─── Extracted data ───

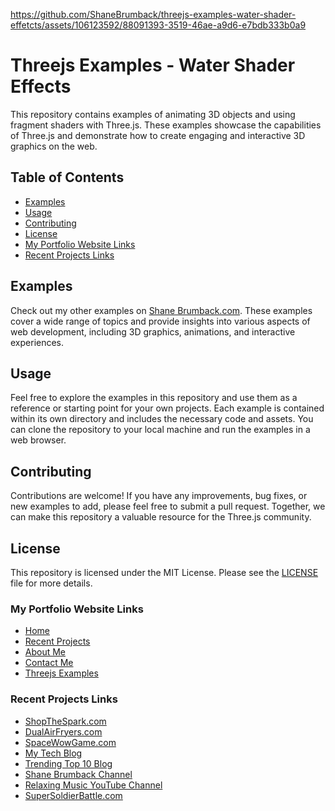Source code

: 
https://github.com/ShaneBrumback/threejs-examples-water-shader-effetcts/assets/106123592/88091393-3519-46ae-a9d6-e7bdb333b0a9

# Threejs Examples - Water Shader Effects

This repository contains examples of animating 3D objects and using fragment shaders with Three.js. These examples showcase the capabilities of Three.js and demonstrate how to create engaging and interactive 3D graphics on the web.

## Table of Contents
- [Examples](#examples)
- [Usage](#usage)
- [Contributing](#contributing)
- [License](#license)
- [My Portfolio Website Links](#my-portfolio-website-links)
- [Recent Projects Links](#recent-projects-links)

## Examples

Check out my other examples on [Shane Brumback.com](https://www.shanebrumback.com). These examples cover a wide range of topics and provide insights into various aspects of web development, including 3D graphics, animations, and interactive experiences.

## Usage

Feel free to explore the examples in this repository and use them as a reference or starting point for your own projects. Each example is contained within its own directory and includes the necessary code and assets. You can clone the repository to your local machine and run the examples in a web browser.

## Contributing

Contributions are welcome! If you have any improvements, bug fixes, or new examples to add, please feel free to submit a pull request. Together, we can make this repository a valuable resource for the Three.js community.

## License

This repository is licensed under the MIT License. Please see the [LICENSE](LICENSE) file for more details.

### My Portfolio Website Links
- [Home](https://www.shanebrumback.com)
- [Recent Projects](https://www.shanebrumback.com/shane-brumback-projects.html)
- [About Me](https://www.shanebrumback.com/shane-brumback-about-me.html)
- [Contact Me](https://www.shanebrumback.com/shane-brumback-contact-me.html)
- [Threejs Examples](https://www.shanebrumback.com/threejs-examples-how-to-animate-3d-spheres.html)

### Recent Projects Links
- [ShopTheSpark.com](https://www.shopthespark.com)
- [DualAirFryers.com](https://www.dualairfryers.com)
- [SpaceWowGame.com](https://www.spacewowgame.com)
- [My Tech Blog](https://shanebrumback.blogspot.com/)
- [Trending Top 10 Blog](https://trendingtop10sellers.blogspot.com/)
- [Shane Brumback Channel](https://www.youtube.com/channel/UC5kqNYlnPWrL46eTKjTEPHg)
- [Relaxing Music YouTube Channel](https://www.youtube.com/channel/UCZFli7epnBtP2pcdsVs3gvg)
- [SuperSoldierBattle.com](https://www.supersoldierbattle.com)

───

What to work on
Search the data for "interactive" and list every line in which it occurs.

Task result
This repository contains examples of animating 3D objects and using fragment shaders with Three.js. These examples showcase the capabilities of Three.js and demonstrate how to create engaging and interactive 3D graphics on the web.
Check out my other examples on [Shane Brumback.com](https://www.shanebrumback.com). These examples cover a wide range of topics and provide insights into various aspects of web development, including 3D graphics, animations, and interactive experiences.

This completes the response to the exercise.